Member of the Australian Parliament for Fairfax
- In office 24 March 1990 – 5 August 2013
- Preceded by: Evan Adermann
- Succeeded by: Clive Palmer

Personal details
- Born: 18 January 1946 (age 80) Budapest, Hungary
- Party: Liberal
- Spouse: Jenny
- Children: 3
- Alma mater: Australian National University
- Occupation: Public servant

= Alex Somlyay =

Australian politician (born 1946)

Alexander Michael Somlyay (born 18 January 1946) is an Australian former politician. He was a member of the House of Representatives from 1990 to 2013, representing the Queensland seat of Fairfax for the Liberal Party. He briefly held ministerial office in the Howard government as Minister for Regional Development, Territories and Local Government from 1997 to 1998.

==Early life==
Somlyay was born on 18 January 1946 in Budapest, Hungary. He is of Hungarian-Jewish descent; he and his parents arrived in Australia in 1949 as stateless persons, with his parents having been stripped of their Hungarian citizenship during World War II. In the early 1990s he renounced any claim to Hungarian citizenship in accordance with section 44(i) of the Australian constitution, in advance of a new Hungarian law that would have granted citizenship retrospectively.
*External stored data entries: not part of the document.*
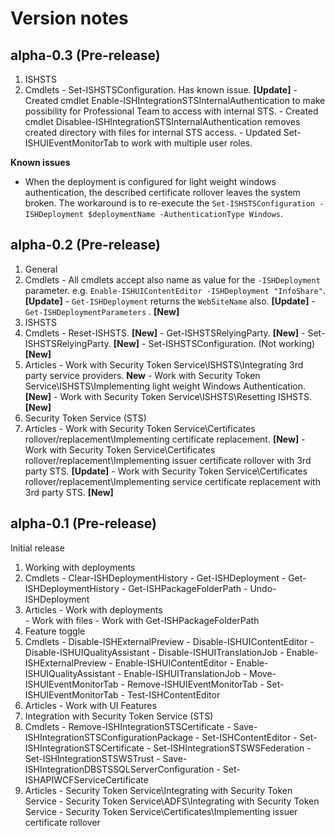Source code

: # Version notes

## alpha-0.3 (Pre-release)

1. ISHSTS
  1. Cmdlets
	- Set-ISHSTSConfiguration. Has known issue. **[Update]**
	- Created cmdlet Enable-ISHIntegrationSTSInternalAuthentication to make possibility for Professional Team to access with internal STS.
	- Created cmdlet Disablee-ISHIntegrationSTSInternalAuthentication removes created directory with files for internal STS access.
	- Updated Set-ISHUIEventMonitorTab to work with multiple user roles.

**Known issues**

- When the deployment is configured for light weight windows authentication, the described certificate rollover leaves the system broken. The workaround is to re-execute the `Set-ISHSTSConfiguration -ISHDeployment $deploymentName -AuthenticationType Windows`.


## alpha-0.2 (Pre-release)

1. General 
  1. Cmdlets
    - All cmdlets accept also name as value for the `-ISHDeployment` parameter. e.g. `Enable-ISHUIContentEditor -ISHDeployment "InfoShare"`. **[Update]**
    - `Get-ISHDeployment` returns the `WebSiteName` also. **[Update]**
	- `Get-ISHDeploymentParameters` . **[New]**
1. ISHSTS
  1. Cmdlets
	- Reset-ISHSTS. **[New]**
	- Get-ISHSTSRelyingParty. **[New]**
	- Set-ISHSTSRelyingParty. **[New]**
	- Set-ISHSTSConfiguration. (Not working) **[New]**
  1. Articles
    - Work with Security Token Service\ISHSTS\Integrating 3rd party service providers. **New**
    - Work with Security Token Service\ISHSTS\Implementing light weight Windows Authentication. **[New]**
    - Work with Security Token Service\ISHSTS\Resetting ISHSTS. **[New]**
1. Security Token Service (STS)
  1. Articles
    - Work with Security Token Service\Certificates rollover/replacement\Implementing certificate replacement. **[New]**
    - Work with Security Token Service\Certificates rollover/replacement\Implementing issuer certificate rollover with 3rd party STS. **[Update]**
	- Work with Security Token Service\Certificates rollover/replacement\Implementing service certificate replacement with 3rd party STS. **[New]**

## alpha-0.1 (Pre-release)
Initial release
 
1. Working with deployments
  1. Cmdlets
    - Clear-ISHDeploymentHistory
    - Get-ISHDeployment
    - Get-ISHDeploymentHistory
    - Get-ISHPackageFolderPath
    - Undo-ISHDeployment
  1. Articles
    - Work with deployments  
    - Work with files
    - Work with Get-ISHPackageFolderPath  
1. Feature toggle
  1. Cmdlets
    - Disable-ISHExternalPreview
    - Disable-ISHUIContentEditor
    - Disable-ISHUIQualityAssistant
    - Disable-ISHUITranslationJob
    - Enable-ISHExternalPreview
    - Enable-ISHUIContentEditor
    - Enable-ISHUIQualityAssistant
    - Enable-ISHUITranslationJob
    - Move-ISHUIEventMonitorTab
    - Remove-ISHUIEventMonitorTab
    - Set-ISHUIEventMonitorTab
    - Test-ISHContentEditor
  1. Articles
    - Work with UI Features  
1. Integration with Security Token Service (STS)
  1. Cmdlets
    - Remove-ISHIntegrationSTSCertificate
    - Save-ISHIntegrationSTSConfigurationPackage
    - Set-ISHContentEditor
    - Set-ISHIntegrationSTSCertificate
    - Set-ISHIntegrationSTSWSFederation
    - Set-ISHIntegrationSTSWSTrust
    - Save-ISHIntegrationDBSTSSQLServerConfiguration
    - Set-ISHAPIWCFServiceCertificate 
  1. Articles
    - Security Token Service\Integrating with Security Token Service
    - Security Token Service\ADFS\Integrating with Security Token Service
	- Security Token Service\Certificates\Implementing issuer certificate rollover
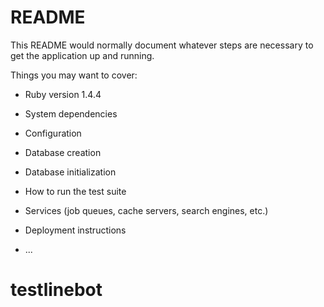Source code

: # README

This README would normally document whatever steps are necessary to get the
application up and running.

Things you may want to cover:

* Ruby version 1.4.4

* System dependencies

* Configuration

* Database creation

* Database initialization

* How to run the test suite

* Services (job queues, cache servers, search engines, etc.)

* Deployment instructions

* ...
# testlinebot
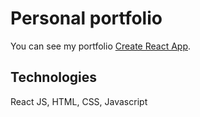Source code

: # Personal portfolio

 You can see my portfolio  [Create React App](https://github.com/facebook/create-react-app).

## Technologies

React JS, HTML, CSS, Javascript


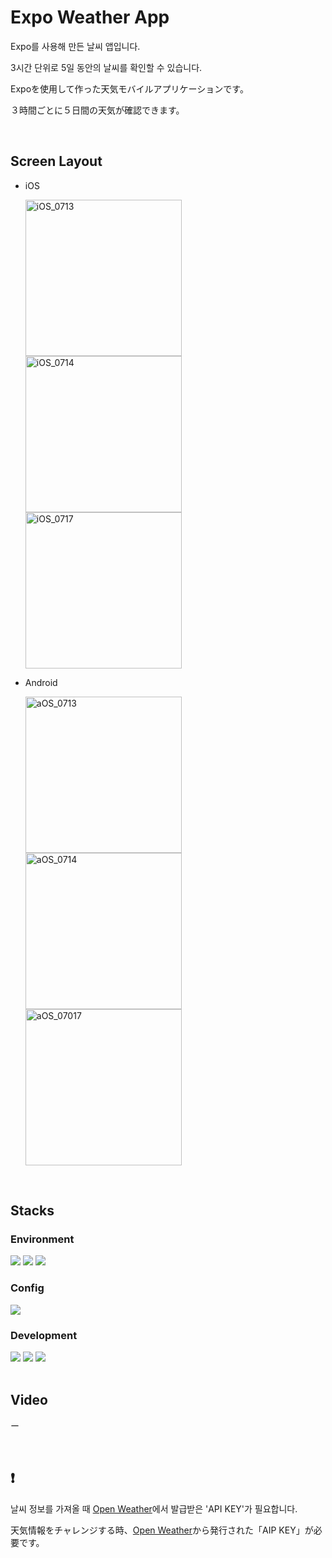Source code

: # Expo Weather App

Expo를 사용해 만든 날씨 앱입니다.

3시간 단위로 5일 동안의 날씨를 확인할 수 있습니다.

Expoを使用して作った天気モバイルアプリケーションです。

３時間ごとに５日間の天気が確認できます。


<br/>


## Screen Layout

+ iOS
  <div>
    <img width="250" alt="iOS_0713" src="https://github.com/user-attachments/assets/fc20d540-0954-440d-988a-9f8b457248cf">
    <img width="250" alt="iOS_0714" src="https://github.com/user-attachments/assets/ac8c2584-5e89-4e1a-a524-03c75dc65b13">
    <img width="250" alt="iOS_0717" src="https://github.com/user-attachments/assets/43695ffe-1127-4dd8-9f4d-410e33387c34">
  </div>
  
+ Android
  <div>
    <img width="250" alt="aOS_0713" src="https://github.com/user-attachments/assets/5187363b-23f4-49e8-a4c6-ac8c2235cb5b">
    <img width="250" alt="aOS_0714" src="https://github.com/user-attachments/assets/985504d3-ff45-407f-bef4-32af96947922">
    <img width="250" alt="aOS_07017" src="https://github.com/user-attachments/assets/549a4918-611f-4658-a324-d5a50c89ca04">
  </div>


<br/>


## Stacks

### Environment
<div align=flex-start>
  <img src="https://img.shields.io/badge/visual studio code-0678d4?style=for-the-badge&logo=&logoColor=white">
  <img src="https://img.shields.io/badge/git-F05032?style=for-the-badge&logo=git&logoColor=white">
  <img src="https://img.shields.io/badge/github-181717?style=for-the-badge&logo=github&logoColor=white">
</div>

### Config
<img src="https://img.shields.io/badge/npm-CB3837?style=for-the-badge&logo=npm&logoColor=white">

### Development
<div align=flex-start>
  <img src="https://img.shields.io/badge/javascript-181717?style=for-the-badge&logo=javascript&logoColor=F7DF1E">
  <img src="https://img.shields.io/badge/react-20232b?style=for-the-badge&logo=react&logoColor=61DAFB">
  <img src="https://img.shields.io/badge/expo-000020?style=for-the-badge&logo=expo&logoColor=61DAFB">
</div>


<br/>


## Video
ー


<br/>


## :exclamation:
날씨 정보를 가져올 때 [Open Weather](https://openweathermap.org/)에서 발급받은 'API KEY'가 필요합니다.

天気情報をチャレンジする時、[Open Weather](https://openweathermap.org/)から発行された「AIP KEY」が必要です。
Somlyay joined the Commonwealth Public Service in 1963 and worked for several different departments. He completed the degree of Bachelor of Economics in 1975 at the Australian National University (ANU). He later moved to the Sunshine Coast, Queensland, where he was a consultant economist and company director.

==Politics==
Somlyay was senior private secretary to National Country Party MP Evan Adermann from 1976 to 1980. He later joined the Liberal Party and was chair of its Maroochydore branch.

At the 1990 federal election, Somlyay won the seat of Fairfax for the Liberal Party following Adermann's retirement. He defeated high-profile Nationals shadow minister John Stone, who was attempting to transfer to the House of Representatives from the Senate. His campaign targeted Stone as an outsider who would not make a suitable local member.

Somlyay was a member of the informal conservative faction the Lyons Forum when it was active in the 1990s. He held junior portfolios in John Hewson's shadow ministry from 1992 to 1994, as secretary to the shadow cabinet and shadow parliamentary secretary to the leader of the opposition. In 1997 he was appointed Minister for Regional Development, Territories and Local Government in the Howard government, following a ministerial reshuffle. He was not retained in the ministry after the 1998 federal election.

Somlyay chaired a number of committees during his parliamentary tenure and was chief opposition whip in the House of Representatives from 2008 to 2010. Following the 2010 federal election, at which the Australian Labor Party (ALP) retained office at the head of a minority government, he publicly announced that he would stand for deputy speaker of the House of Representatives with the endorsement of the ALP. His announcement was controversial as the position is typically held by a member of the governing party and he stated that he would support the government on confidence and supply. However, Somlyay subsequently withdrew his candidacy for the position.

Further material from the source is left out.